Task goal: In the entries below, find each line with the word "attach" and return it.

[[ Data to examine, beginning ]]

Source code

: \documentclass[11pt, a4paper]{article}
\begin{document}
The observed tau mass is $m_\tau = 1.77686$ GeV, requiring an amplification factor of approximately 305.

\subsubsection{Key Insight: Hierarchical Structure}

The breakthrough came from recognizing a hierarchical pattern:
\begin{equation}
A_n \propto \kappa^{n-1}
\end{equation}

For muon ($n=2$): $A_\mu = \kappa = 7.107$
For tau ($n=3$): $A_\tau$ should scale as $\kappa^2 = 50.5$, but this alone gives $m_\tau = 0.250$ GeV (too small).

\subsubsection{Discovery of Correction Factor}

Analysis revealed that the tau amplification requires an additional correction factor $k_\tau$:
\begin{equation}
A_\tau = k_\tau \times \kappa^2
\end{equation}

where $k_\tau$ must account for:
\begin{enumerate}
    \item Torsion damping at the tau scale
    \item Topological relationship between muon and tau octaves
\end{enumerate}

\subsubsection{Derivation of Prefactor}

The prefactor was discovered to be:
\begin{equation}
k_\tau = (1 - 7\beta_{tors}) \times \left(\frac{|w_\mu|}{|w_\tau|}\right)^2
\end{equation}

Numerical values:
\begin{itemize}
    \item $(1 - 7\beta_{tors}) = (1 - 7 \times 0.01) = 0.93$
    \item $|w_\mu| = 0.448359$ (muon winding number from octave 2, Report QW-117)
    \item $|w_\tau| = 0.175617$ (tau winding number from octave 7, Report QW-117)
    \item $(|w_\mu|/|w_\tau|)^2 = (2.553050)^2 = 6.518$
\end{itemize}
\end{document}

[[ Data to examine, end ]]
[[ Data to examine, beginning ]]

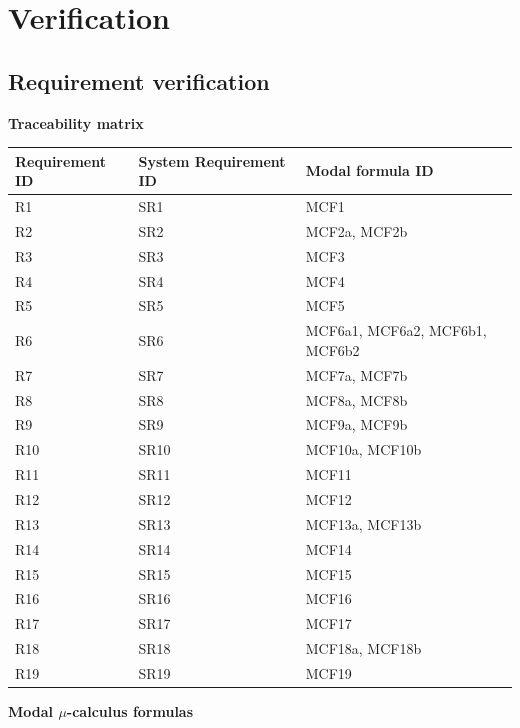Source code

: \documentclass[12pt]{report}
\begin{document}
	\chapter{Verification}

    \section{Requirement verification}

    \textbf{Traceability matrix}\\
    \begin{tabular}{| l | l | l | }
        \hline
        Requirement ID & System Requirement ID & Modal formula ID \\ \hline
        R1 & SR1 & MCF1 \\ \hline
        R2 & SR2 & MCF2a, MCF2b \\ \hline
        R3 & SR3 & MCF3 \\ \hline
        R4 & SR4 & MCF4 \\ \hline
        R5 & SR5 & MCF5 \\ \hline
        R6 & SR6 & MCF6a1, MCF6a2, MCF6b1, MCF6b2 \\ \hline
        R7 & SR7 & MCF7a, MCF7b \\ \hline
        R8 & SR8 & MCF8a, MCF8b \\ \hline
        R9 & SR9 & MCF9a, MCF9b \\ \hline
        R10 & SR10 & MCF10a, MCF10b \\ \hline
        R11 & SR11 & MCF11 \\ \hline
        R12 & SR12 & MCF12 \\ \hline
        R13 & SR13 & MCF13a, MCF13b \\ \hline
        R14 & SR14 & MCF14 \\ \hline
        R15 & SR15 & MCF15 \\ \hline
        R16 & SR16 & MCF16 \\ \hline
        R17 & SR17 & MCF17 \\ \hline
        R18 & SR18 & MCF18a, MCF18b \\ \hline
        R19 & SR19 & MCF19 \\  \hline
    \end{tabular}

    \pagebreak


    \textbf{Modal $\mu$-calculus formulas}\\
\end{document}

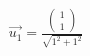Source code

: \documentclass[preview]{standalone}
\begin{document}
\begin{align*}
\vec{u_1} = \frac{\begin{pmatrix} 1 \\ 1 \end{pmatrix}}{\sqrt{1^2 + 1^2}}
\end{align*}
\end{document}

[[ Data to examine, end ]]
[[ Data to examine, beginning ]]

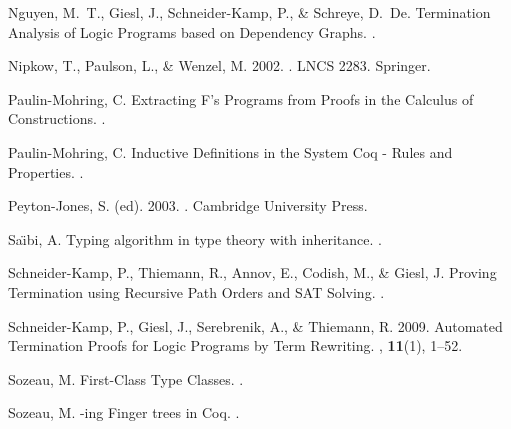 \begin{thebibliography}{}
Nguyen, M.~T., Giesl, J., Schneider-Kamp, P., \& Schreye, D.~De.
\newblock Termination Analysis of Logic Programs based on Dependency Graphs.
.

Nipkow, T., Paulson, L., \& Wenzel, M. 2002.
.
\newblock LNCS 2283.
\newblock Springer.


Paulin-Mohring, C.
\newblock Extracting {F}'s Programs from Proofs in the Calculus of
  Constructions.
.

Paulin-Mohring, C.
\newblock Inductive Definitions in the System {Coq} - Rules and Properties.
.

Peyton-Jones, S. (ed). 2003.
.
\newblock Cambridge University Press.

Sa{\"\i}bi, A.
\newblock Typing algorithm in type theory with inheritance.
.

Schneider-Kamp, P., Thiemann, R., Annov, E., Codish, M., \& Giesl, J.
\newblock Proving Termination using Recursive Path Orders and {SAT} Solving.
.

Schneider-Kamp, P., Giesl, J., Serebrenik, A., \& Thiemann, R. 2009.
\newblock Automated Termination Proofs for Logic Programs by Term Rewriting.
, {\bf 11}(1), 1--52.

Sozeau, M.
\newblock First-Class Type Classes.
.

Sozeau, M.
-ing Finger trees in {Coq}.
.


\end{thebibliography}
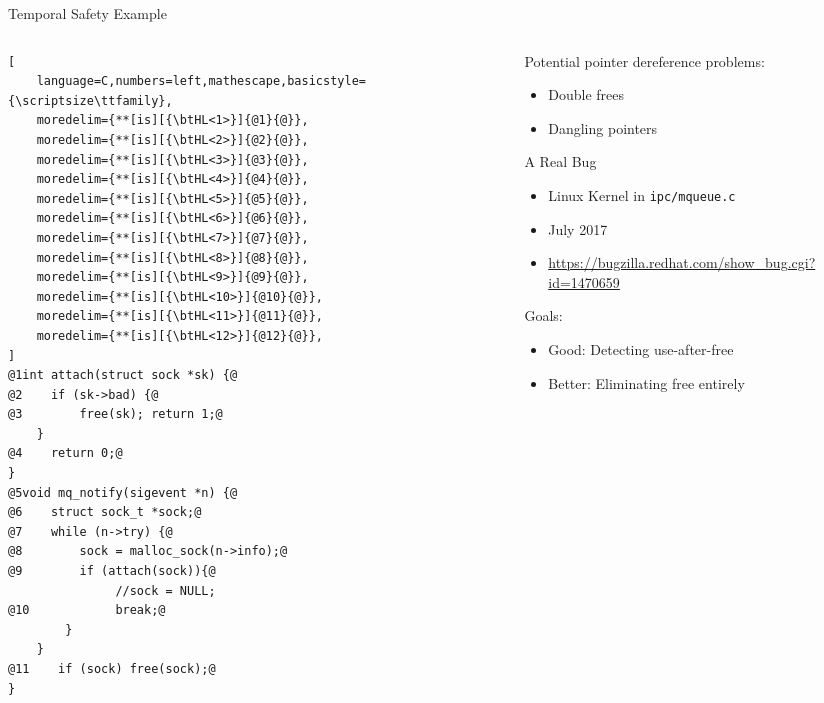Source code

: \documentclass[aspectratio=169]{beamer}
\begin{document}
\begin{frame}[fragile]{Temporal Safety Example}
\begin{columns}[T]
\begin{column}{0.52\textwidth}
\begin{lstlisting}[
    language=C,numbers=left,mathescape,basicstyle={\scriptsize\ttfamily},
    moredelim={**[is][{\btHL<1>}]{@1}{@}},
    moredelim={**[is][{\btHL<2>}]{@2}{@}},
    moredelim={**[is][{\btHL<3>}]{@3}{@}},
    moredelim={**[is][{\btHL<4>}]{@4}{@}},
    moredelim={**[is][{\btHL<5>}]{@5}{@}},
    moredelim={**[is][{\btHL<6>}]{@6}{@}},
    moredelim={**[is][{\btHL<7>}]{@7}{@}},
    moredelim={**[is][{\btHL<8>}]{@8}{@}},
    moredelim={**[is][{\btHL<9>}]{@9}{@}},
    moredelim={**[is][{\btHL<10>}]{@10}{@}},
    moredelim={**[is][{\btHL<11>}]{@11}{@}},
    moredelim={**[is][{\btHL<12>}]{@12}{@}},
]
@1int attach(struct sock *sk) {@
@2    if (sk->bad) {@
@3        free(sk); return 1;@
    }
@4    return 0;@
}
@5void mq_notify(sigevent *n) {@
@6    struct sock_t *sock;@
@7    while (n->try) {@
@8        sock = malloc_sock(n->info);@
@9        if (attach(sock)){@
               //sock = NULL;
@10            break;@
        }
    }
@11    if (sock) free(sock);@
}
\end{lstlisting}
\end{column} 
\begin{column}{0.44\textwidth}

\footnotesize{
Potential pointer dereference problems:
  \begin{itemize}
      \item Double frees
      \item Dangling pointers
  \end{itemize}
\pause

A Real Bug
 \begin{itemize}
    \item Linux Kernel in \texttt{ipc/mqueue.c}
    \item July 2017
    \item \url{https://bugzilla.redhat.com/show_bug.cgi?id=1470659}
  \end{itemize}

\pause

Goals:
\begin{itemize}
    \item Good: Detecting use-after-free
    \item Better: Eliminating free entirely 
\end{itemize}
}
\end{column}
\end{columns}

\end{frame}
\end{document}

[[ Data to examine, end ]]

Output for this task:
@1int attach(struct sock *sk) {@
@9        if (attach(sock)){@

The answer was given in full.